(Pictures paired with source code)
____

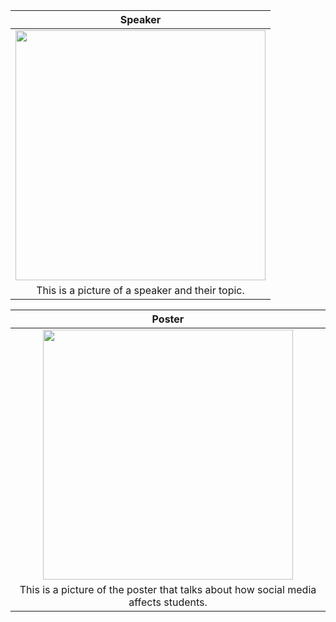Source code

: |                                  Speaker                                   |
| :------------------------------------------------------------------------: |
|          <img src="https://i.imgur.com/XBBiWxg.jpeg" width="400">          |
|              This is a picture of a speaker and their topic.               |

|                                   Poster                                   |
| :------------------------------------------------------------------------: |
|          <img src="https://i.imgur.com/SzGuQQH.jpeg" width="400">          |
|This is a picture of the poster that talks about how social media affects students.|
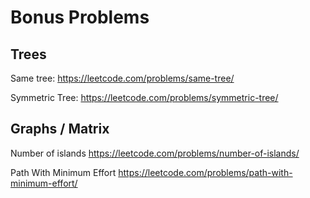 # Bonus Problems

## Trees

Same tree:
https://leetcode.com/problems/same-tree/

Symmetric Tree:
https://leetcode.com/problems/symmetric-tree/

## Graphs / Matrix

Number of islands
https://leetcode.com/problems/number-of-islands/

Path With Minimum Effort
https://leetcode.com/problems/path-with-minimum-effort/
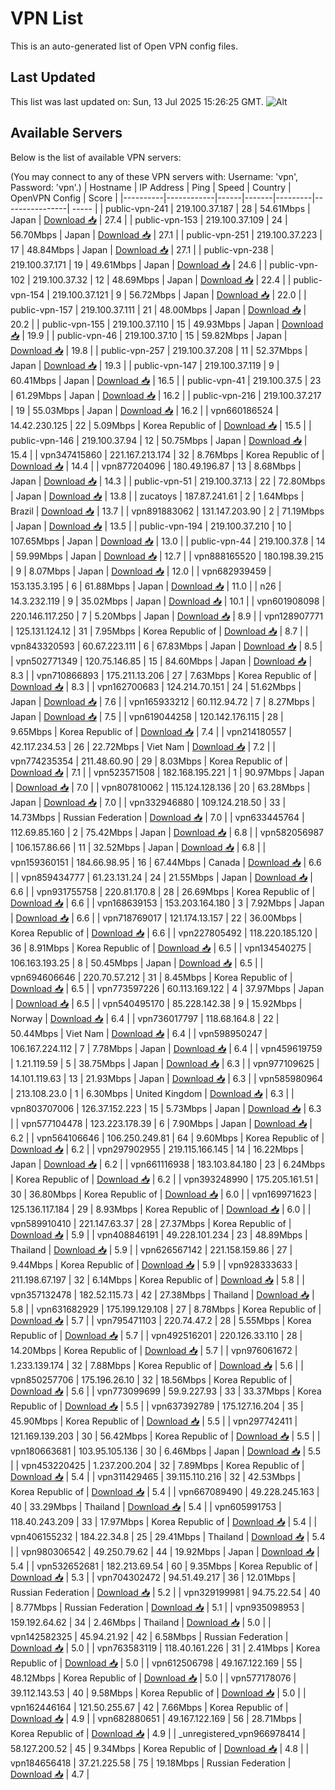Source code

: # VPN List

This is an auto-generated list of Open VPN config files.

## Last Updated

This list was last updated on: Sun, 13 Jul 2025 15:26:25 GMT.
![Alt](https://repobeats.axiom.co/api/embed/186b98318ef1479477931607c1ad7d823f12451f.svg "Repobeats analytics image")

## Available Servers

Below is the list of available VPN servers:

(You may connect to any of these VPN servers with: Username: 'vpn', Password: 'vpn'.)
| Hostname | IP Address | Ping | Speed | Country | OpenVPN Config | Score |
|----------|------------|------|-------|---------|----------------| ----- |
| public-vpn-241 | 219.100.37.187 | 28 | 54.61Mbps | Japan | [Download 📥](./configs/server_0_JP.ovpn) | 27.4 |
| public-vpn-153 | 219.100.37.109 | 24 | 56.70Mbps | Japan | [Download 📥](./configs/server_1_JP.ovpn) | 27.1 |
| public-vpn-251 | 219.100.37.223 | 17 | 48.84Mbps | Japan | [Download 📥](./configs/server_2_JP.ovpn) | 27.1 |
| public-vpn-238 | 219.100.37.171 | 19 | 49.61Mbps | Japan | [Download 📥](./configs/server_3_JP.ovpn) | 24.6 |
| public-vpn-102 | 219.100.37.32 | 12 | 48.69Mbps | Japan | [Download 📥](./configs/server_4_JP.ovpn) | 22.4 |
| public-vpn-154 | 219.100.37.121 | 9 | 56.72Mbps | Japan | [Download 📥](./configs/server_5_JP.ovpn) | 22.0 |
| public-vpn-157 | 219.100.37.111 | 21 | 48.00Mbps | Japan | [Download 📥](./configs/server_6_JP.ovpn) | 20.2 |
| public-vpn-155 | 219.100.37.110 | 15 | 49.93Mbps | Japan | [Download 📥](./configs/server_7_JP.ovpn) | 19.9 |
| public-vpn-46 | 219.100.37.10 | 15 | 59.82Mbps | Japan | [Download 📥](./configs/server_8_JP.ovpn) | 19.8 |
| public-vpn-257 | 219.100.37.208 | 11 | 52.37Mbps | Japan | [Download 📥](./configs/server_9_JP.ovpn) | 19.3 |
| public-vpn-147 | 219.100.37.119 | 9 | 60.41Mbps | Japan | [Download 📥](./configs/server_10_JP.ovpn) | 16.5 |
| public-vpn-41 | 219.100.37.5 | 23 | 61.29Mbps | Japan | [Download 📥](./configs/server_11_JP.ovpn) | 16.2 |
| public-vpn-216 | 219.100.37.217 | 19 | 55.03Mbps | Japan | [Download 📥](./configs/server_12_JP.ovpn) | 16.2 |
| vpn660186524 | 14.42.230.125 | 22 | 5.09Mbps | Korea Republic of | [Download 📥](./configs/server_13_KR.ovpn) | 15.5 |
| public-vpn-146 | 219.100.37.94 | 12 | 50.75Mbps | Japan | [Download 📥](./configs/server_14_JP.ovpn) | 15.4 |
| vpn347415860 | 221.167.213.174 | 32 | 8.76Mbps | Korea Republic of | [Download 📥](./configs/server_15_KR.ovpn) | 14.4 |
| vpn877204096 | 180.49.196.87 | 13 | 8.68Mbps | Japan | [Download 📥](./configs/server_16_JP.ovpn) | 14.3 |
| public-vpn-51 | 219.100.37.13 | 22 | 72.80Mbps | Japan | [Download 📥](./configs/server_17_JP.ovpn) | 13.8 |
| zucatoys | 187.87.241.61 | 2 | 1.64Mbps | Brazil | [Download 📥](./configs/server_18_BR.ovpn) | 13.7 |
| vpn891883062 | 131.147.203.90 | 2 | 71.19Mbps | Japan | [Download 📥](./configs/server_19_JP.ovpn) | 13.5 |
| public-vpn-194 | 219.100.37.210 | 10 | 107.65Mbps | Japan | [Download 📥](./configs/server_20_JP.ovpn) | 13.0 |
| public-vpn-44 | 219.100.37.8 | 14 | 59.99Mbps | Japan | [Download 📥](./configs/server_21_JP.ovpn) | 12.7 |
| vpn888165520 | 180.198.39.215 | 9 | 8.07Mbps | Japan | [Download 📥](./configs/server_22_JP.ovpn) | 12.0 |
| vpn682939459 | 153.135.3.195 | 6 | 61.88Mbps | Japan | [Download 📥](./configs/server_23_JP.ovpn) | 11.0 |
| n26 | 14.3.232.119 | 9 | 35.02Mbps | Japan | [Download 📥](./configs/server_24_JP.ovpn) | 10.1 |
| vpn601908098 | 220.146.117.250 | 7 | 5.20Mbps | Japan | [Download 📥](./configs/server_25_JP.ovpn) | 8.9 |
| vpn128907771 | 125.131.124.12 | 31 | 7.95Mbps | Korea Republic of | [Download 📥](./configs/server_26_KR.ovpn) | 8.7 |
| vpn843320593 | 60.67.223.111 | 6 | 67.83Mbps | Japan | [Download 📥](./configs/server_27_JP.ovpn) | 8.5 |
| vpn502771349 | 120.75.146.85 | 15 | 84.60Mbps | Japan | [Download 📥](./configs/server_28_JP.ovpn) | 8.3 |
| vpn710866893 | 175.211.13.206 | 27 | 7.63Mbps | Korea Republic of | [Download 📥](./configs/server_29_KR.ovpn) | 8.3 |
| vpn162700683 | 124.214.70.151 | 24 | 51.62Mbps | Japan | [Download 📥](./configs/server_30_JP.ovpn) | 7.6 |
| vpn165933212 | 60.112.94.72 | 7 | 8.27Mbps | Japan | [Download 📥](./configs/server_31_JP.ovpn) | 7.5 |
| vpn619044258 | 120.142.176.115 | 28 | 9.65Mbps | Korea Republic of | [Download 📥](./configs/server_32_KR.ovpn) | 7.4 |
| vpn214180557 | 42.117.234.53 | 26 | 22.72Mbps | Viet Nam | [Download 📥](./configs/server_33_VN.ovpn) | 7.2 |
| vpn774235354 | 211.48.60.90 | 29 | 8.03Mbps | Korea Republic of | [Download 📥](./configs/server_34_KR.ovpn) | 7.1 |
| vpn523571508 | 182.168.195.221 | 1 | 90.97Mbps | Japan | [Download 📥](./configs/server_35_JP.ovpn) | 7.0 |
| vpn807810062 | 115.124.128.136 | 20 | 63.28Mbps | Japan | [Download 📥](./configs/server_36_JP.ovpn) | 7.0 |
| vpn332946880 | 109.124.218.50 | 33 | 14.73Mbps | Russian Federation | [Download 📥](./configs/server_37_RU.ovpn) | 7.0 |
| vpn633445764 | 112.69.85.160 | 2 | 75.42Mbps | Japan | [Download 📥](./configs/server_38_JP.ovpn) | 6.8 |
| vpn582056987 | 106.157.86.66 | 11 | 32.52Mbps | Japan | [Download 📥](./configs/server_39_JP.ovpn) | 6.8 |
| vpn159360151 | 184.66.98.95 | 16 | 67.44Mbps | Canada | [Download 📥](./configs/server_40_CA.ovpn) | 6.6 |
| vpn859434777 | 61.23.131.24 | 24 | 21.55Mbps | Japan | [Download 📥](./configs/server_41_JP.ovpn) | 6.6 |
| vpn931755758 | 220.81.170.8 | 28 | 26.69Mbps | Korea Republic of | [Download 📥](./configs/server_42_KR.ovpn) | 6.6 |
| vpn168639153 | 153.203.164.180 | 3 | 7.92Mbps | Japan | [Download 📥](./configs/server_43_JP.ovpn) | 6.6 |
| vpn718769017 | 121.174.13.157 | 22 | 36.00Mbps | Korea Republic of | [Download 📥](./configs/server_44_KR.ovpn) | 6.6 |
| vpn227805492 | 118.220.185.120 | 36 | 8.91Mbps | Korea Republic of | [Download 📥](./configs/server_45_KR.ovpn) | 6.5 |
| vpn134540275 | 106.163.193.25 | 8 | 50.45Mbps | Japan | [Download 📥](./configs/server_46_JP.ovpn) | 6.5 |
| vpn694606646 | 220.70.57.212 | 31 | 8.45Mbps | Korea Republic of | [Download 📥](./configs/server_47_KR.ovpn) | 6.5 |
| vpn773597226 | 60.113.169.122 | 4 | 37.97Mbps | Japan | [Download 📥](./configs/server_48_JP.ovpn) | 6.5 |
| vpn540495170 | 85.228.142.38 | 9 | 15.92Mbps | Norway | [Download 📥](./configs/server_49_NO.ovpn) | 6.4 |
| vpn736017797 | 118.68.164.8 | 22 | 50.44Mbps | Viet Nam | [Download 📥](./configs/server_50_VN.ovpn) | 6.4 |
| vpn598950247 | 106.167.224.112 | 7 | 7.78Mbps | Japan | [Download 📥](./configs/server_51_JP.ovpn) | 6.4 |
| vpn459619759 | 1.21.119.59 | 5 | 38.75Mbps | Japan | [Download 📥](./configs/server_52_JP.ovpn) | 6.3 |
| vpn977109625 | 14.101.119.63 | 13 | 21.93Mbps | Japan | [Download 📥](./configs/server_53_JP.ovpn) | 6.3 |
| vpn585980964 | 213.108.23.0 | 1 | 6.30Mbps | United Kingdom | [Download 📥](./configs/server_54_GB.ovpn) | 6.3 |
| vpn803707006 | 126.37.152.223 | 15 | 5.73Mbps | Japan | [Download 📥](./configs/server_55_JP.ovpn) | 6.3 |
| vpn577104478 | 123.223.178.39 | 6 | 7.90Mbps | Japan | [Download 📥](./configs/server_56_JP.ovpn) | 6.2 |
| vpn564106646 | 106.250.249.81 | 64 | 9.60Mbps | Korea Republic of | [Download 📥](./configs/server_57_KR.ovpn) | 6.2 |
| vpn297902955 | 219.115.166.145 | 14 | 16.22Mbps | Japan | [Download 📥](./configs/server_58_JP.ovpn) | 6.2 |
| vpn661116938 | 183.103.84.180 | 23 | 6.24Mbps | Korea Republic of | [Download 📥](./configs/server_59_KR.ovpn) | 6.2 |
| vpn393248990 | 175.205.161.51 | 30 | 36.80Mbps | Korea Republic of | [Download 📥](./configs/server_60_KR.ovpn) | 6.0 |
| vpn169971623 | 125.136.117.184 | 29 | 8.93Mbps | Korea Republic of | [Download 📥](./configs/server_61_KR.ovpn) | 6.0 |
| vpn589910410 | 221.147.63.37 | 28 | 27.37Mbps | Korea Republic of | [Download 📥](./configs/server_62_KR.ovpn) | 5.9 |
| vpn408846191 | 49.228.101.234 | 23 | 48.89Mbps | Thailand | [Download 📥](./configs/server_63_TH.ovpn) | 5.9 |
| vpn626567142 | 221.158.159.86 | 27 | 9.44Mbps | Korea Republic of | [Download 📥](./configs/server_64_KR.ovpn) | 5.9 |
| vpn928333633 | 211.198.67.197 | 32 | 6.14Mbps | Korea Republic of | [Download 📥](./configs/server_65_KR.ovpn) | 5.8 |
| vpn357132478 | 182.52.115.73 | 42 | 27.38Mbps | Thailand | [Download 📥](./configs/server_66_TH.ovpn) | 5.8 |
| vpn631682929 | 175.199.129.108 | 27 | 8.78Mbps | Korea Republic of | [Download 📥](./configs/server_67_KR.ovpn) | 5.7 |
| vpn795471103 | 220.74.47.2 | 28 | 5.55Mbps | Korea Republic of | [Download 📥](./configs/server_68_KR.ovpn) | 5.7 |
| vpn492516201 | 220.126.33.110 | 28 | 14.20Mbps | Korea Republic of | [Download 📥](./configs/server_69_KR.ovpn) | 5.7 |
| vpn976061672 | 1.233.139.174 | 32 | 7.88Mbps | Korea Republic of | [Download 📥](./configs/server_70_KR.ovpn) | 5.6 |
| vpn850257706 | 175.196.26.10 | 32 | 18.56Mbps | Korea Republic of | [Download 📥](./configs/server_71_KR.ovpn) | 5.6 |
| vpn773099699 | 59.9.227.93 | 33 | 33.37Mbps | Korea Republic of | [Download 📥](./configs/server_72_KR.ovpn) | 5.5 |
| vpn637392789 | 175.127.16.204 | 35 | 45.90Mbps | Korea Republic of | [Download 📥](./configs/server_73_KR.ovpn) | 5.5 |
| vpn297742411 | 121.169.139.203 | 30 | 56.42Mbps | Korea Republic of | [Download 📥](./configs/server_74_KR.ovpn) | 5.5 |
| vpn180663681 | 103.95.105.136 | 30 | 6.46Mbps | Japan | [Download 📥](./configs/server_75_JP.ovpn) | 5.5 |
| vpn453220425 | 1.237.200.204 | 32 | 7.89Mbps | Korea Republic of | [Download 📥](./configs/server_76_KR.ovpn) | 5.4 |
| vpn311429465 | 39.115.110.216 | 32 | 42.53Mbps | Korea Republic of | [Download 📥](./configs/server_77_KR.ovpn) | 5.4 |
| vpn667089490 | 49.228.245.163 | 40 | 33.29Mbps | Thailand | [Download 📥](./configs/server_78_TH.ovpn) | 5.4 |
| vpn605991753 | 118.40.243.209 | 33 | 17.97Mbps | Korea Republic of | [Download 📥](./configs/server_79_KR.ovpn) | 5.4 |
| vpn406155232 | 184.22.34.8 | 25 | 29.41Mbps | Thailand | [Download 📥](./configs/server_80_TH.ovpn) | 5.4 |
| vpn980306542 | 49.250.79.62 | 44 | 19.92Mbps | Japan | [Download 📥](./configs/server_81_JP.ovpn) | 5.4 |
| vpn532652681 | 182.213.69.54 | 60 | 9.35Mbps | Korea Republic of | [Download 📥](./configs/server_82_KR.ovpn) | 5.3 |
| vpn704302472 | 94.51.49.217 | 36 | 12.01Mbps | Russian Federation | [Download 📥](./configs/server_83_RU.ovpn) | 5.2 |
| vpn329199981 | 94.75.22.54 | 40 | 8.77Mbps | Russian Federation | [Download 📥](./configs/server_84_RU.ovpn) | 5.1 |
| vpn935098953 | 159.192.64.62 | 34 | 2.46Mbps | Thailand | [Download 📥](./configs/server_85_TH.ovpn) | 5.0 |
| vpn142582325 | 45.94.21.92 | 42 | 6.58Mbps | Russian Federation | [Download 📥](./configs/server_86_RU.ovpn) | 5.0 |
| vpn763583119 | 118.40.161.226 | 31 | 2.41Mbps | Korea Republic of | [Download 📥](./configs/server_87_KR.ovpn) | 5.0 |
| vpn612506798 | 49.167.122.169 | 55 | 48.12Mbps | Korea Republic of | [Download 📥](./configs/server_88_KR.ovpn) | 5.0 |
| vpn577178076 | 39.112.143.53 | 40 | 9.58Mbps | Korea Republic of | [Download 📥](./configs/server_89_KR.ovpn) | 5.0 |
| vpn162446164 | 121.50.255.67 | 42 | 7.66Mbps | Korea Republic of | [Download 📥](./configs/server_90_KR.ovpn) | 4.9 |
| vpn682880651 | 49.167.122.169 | 56 | 28.71Mbps | Korea Republic of | [Download 📥](./configs/server_91_KR.ovpn) | 4.9 |
| _unregistered_vpn966978414 | 58.127.200.52 | 45 | 9.34Mbps | Korea Republic of | [Download 📥](./configs/server_92_KR.ovpn) | 4.8 |
| vpn184656418 | 37.21.225.58 | 75 | 19.18Mbps | Russian Federation | [Download 📥](./configs/server_93_RU.ovpn) | 4.7 |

____

# WHAT YOU NEED TO DO:
Could you copy, exactly and with no pictures, each line from the first one above to the line holding "media affects students.|"?

# RESULT:
Source code

: |                                  Speaker                                   |
| :------------------------------------------------------------------------: |
|          <img src="https://i.imgur.com/XBBiWxg.jpeg" width="400">          |
|              This is a picture of a speaker and their topic.               |

|                                   Poster                                   |
| :------------------------------------------------------------------------: |
|          <img src="https://i.imgur.com/SzGuQQH.jpeg" width="400">          |
|This is a picture of the poster that talks about how social media affects students.|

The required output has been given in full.